Lourenço teicultor. ( memória nº 29 )

memórias nº 29
Sitio Morumby

 
O litoral sul do Estado de São Paulo se manteve isolado por longos séculos. Foi desbravado por faisqueiros garimpadores que subindo os rios se espalharam pelos vales e montanhas. Núcleos que se transformaram em municípios deixaram marcas do tempo épico da produção aurífera: Eldorado, pelo nome, Sete Barras, pelo naufrágio de barca que perdeu entre outros valores, 7 barras de ouro e até a Casa de Fundição que foi instalada em Iguape, na boca da barra do Rio Ribeira o mais importante elo entre o interior e mundo externo. Registro deve esse nome por dispor de repartição que registrava o tráfego de metais para o litoral. Lá era recolhido o imposto devido.

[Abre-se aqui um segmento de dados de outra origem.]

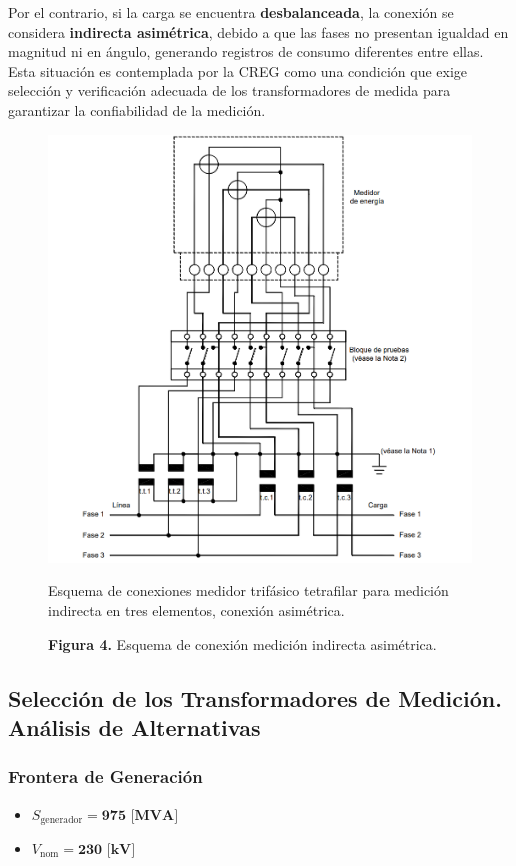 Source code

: Por el contrario, si la carga se encuentra \textbf{desbalanceada}, la conexión se considera \textbf{indirecta asimétrica}, debido a que las fases no presentan igualdad en magnitud ni en ángulo, generando registros de consumo diferentes entre ellas. Esta situación es contemplada por la CREG como una condición que exige selección y verificación adecuada de los transformadores de medida para garantizar la confiabilidad de la medición.

\begin{figure}[t]
    \centering
    \includegraphics[width=\columnwidth]{figs/figura_esquema_asimetrico.png}
    \caption{Esquema de conexiones medidor trifásico tetrafilar para medición indirecta en tres elementos, conexión asimétrica.}
    \label{fig:esquema_asimetrico}
    \caption*{\textbf{Figura 4.} Esquema de conexión medición indirecta asimétrica.}
\end{figure}

\subsection{Selección de los Transformadores de Medición. Análisis de Alternativas} \label{subsec:seleccion_transformadores}
\subsubsection{Frontera de Generación}
\begin{itemize}
    \item $S_{\text{generador}} = \mathbf{975 \text{ [MVA]}}$
    \item $V_{\text{nom}} = \mathbf{230 \text{ [kV]}}$
\end{itemize}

Depois desse período de garimpeiros,  a região foi desbravada por agricultores. Primeiro o arroz. Iguape ficou famosa na Europa pelo produto com atributos especiais de grande qualidade. A seguir a banana e o chá. Essa última cultura veio contrabandeada, escondida no miolo de pão, e implantada no interior do Vale do Ribeira pelos imigrantes japoneses se tornou mais uma alavanca da economia.

A ostra de Cananéia se transformou em marca. Sinonimo desse crustácio dada a fama e a qualidade. Lourenço se recorda que numa ida à Recife, viu uma placa informando o cardápio de determinado restaurante, que havia ostras frescas de Cananéia.

No entanto, a região era inóspita e isolada. A floresta Atlantica cobrindo a maior parte de todo o seu território e a falta de estradas  ficou até 1960, longe de tudo, quando o presidente Juscelino inaugurou a então BR 2 e o Ribeira foi redescoberto.

Dez anos depois guerrilheiros obrigaram as autoridades olharem para a região. Foi mais uma vez descoberto e surgiram inúmeras obras de infra estrutura, mostrando um mínimo de presença do Poder Pública.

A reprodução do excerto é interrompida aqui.